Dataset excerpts
______________________________
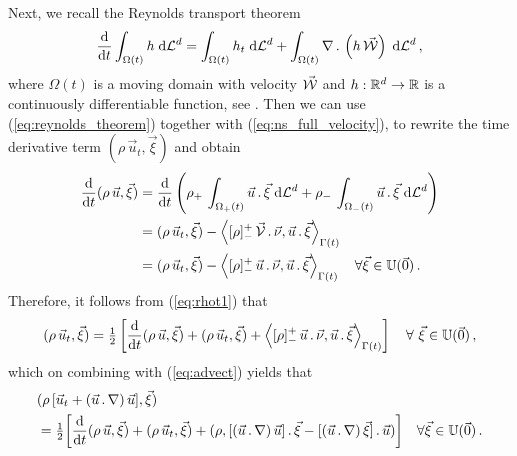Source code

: Next, we recall the Reynolds transport theorem
\begin{equation}\label{eq:reynolds_theorem}
\frac{\rm d}{{\rm d}t} \int_{\Omega(t)} h\;{\rm d}{\cal L}^{d}=\int_{\Omega(t)} h_t \;{\rm d}{\cal L}^{d} +
\int_{\Omega(t)} \nabla\,.\,\left(h\,\vec{\mathcal W}\right)\;{\rm d}{\cal L}^{d}\,,
\end{equation}
where $\Omega(t)$ is a moving domain with velocity $\vec{\mathcal W}$ and $h:\mathbb R^d\to\mathbb R$ is a
continuously differentiable function, see \cite{Aris89}. Then we can use
(\ref{eq:reynolds_theorem}) together with (\ref{eq:ns_full_velocity}), to
rewrite the time derivative term $(\rho\,\vec u_t,\vec \xi)$ and obtain
\begin{align}\label{eq:rhot1}
\frac{\rm d}{{\rm d}t}(\rho \,\vec u, \vec \xi) & =
\frac{\rm d}{{\rm d}t}\left(\rho_+\,\int_{\Omega_+(t)} \vec u \,.\,\vec \xi \;{\rm d}{\cal L}^{d}
+ \rho_-\,\int_{\Omega_-(t)} \vec u\,.\,\vec \xi \;{\rm d}{\cal L}^{d}  \right) \nonumber \\
& =  (\rho\,\vec u_t, \vec \xi)
-\left\langle [\rho]_-^+\,\vec{\mathcal{V}}\,.\,\vec\nu, \vec u \,.\,\vec \xi
\right\rangle_{\Gamma(t)} \nonumber \\
&= (\rho\,\vec u_t, \vec \xi)- \left\langle [\rho]_-^+\,\vec u\,.\,\vec \nu,
\vec u \,.\,\vec \xi \right\rangle_{\Gamma(t)}
\quad \forall \vec \xi \in \mathbb{U}(\vec{0})\,.
\end{align}
Therefore, it follows from (\ref{eq:rhot1}) that
\begin{equation*}
(\rho\,\vec u_t, \vec \xi) =
\tfrac{1}{2} \left[
\frac{\rm d}{{\rm d}t} (\rho\,\vec u,\vec \xi) + (\rho\,\vec u_t, \vec \xi)
+ \left\langle [\rho]_-^+\,\vec u\,.\,\vec \nu,
\vec u \,.\,\vec \xi \right\rangle_{\Gamma(t)}
\right]
\quad \forall\ \vec \xi \in \mathbb{U}(\vec{0})\,,
\end{equation*}
which on combining with (\ref{eq:advect}) yields that
\begin{align} \label{eq:rhot3}
& (\rho\,[\vec u_t + (\vec u\,.\,\nabla)\,\vec u], \vec \xi) \nonumber \\
& = \tfrac{1}{2}\bigg[ \frac{\rm d}{{\rm d}t} (\rho\,\vec u, \vec \xi)
+ (\rho\,\vec u_t, \vec \xi) + (\rho, [(\vec u\,.\,\nabla)\,\vec u]\,.\,\vec \xi
- [(\vec u\,.\,\nabla)\,\vec \xi]\,.\,\vec u) \bigg]
\quad \forall \vec \xi \in \mathbb{U}(\vec{0})\,.
\end{align}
______________________________
_PROMPT_.
Among the lines of the preceding data, which ones hold the word "mathcal"? List them.

_OUTPUT FOR THIS EXERCISE_.
\int_{\Omega(t)} \nabla\,.\,\left(h\,\vec{\mathcal W}\right)\;{\rm d}{\cal L}^{d}\,,
where $\Omega(t)$ is a moving domain with velocity $\vec{\mathcal W}$ and $h:\mathbb R^d\to\mathbb R$ is a
-\left\langle [\rho]_-^+\,\vec{\mathcal{V}}\,.\,\vec\nu, \vec u \,.\,\vec \xi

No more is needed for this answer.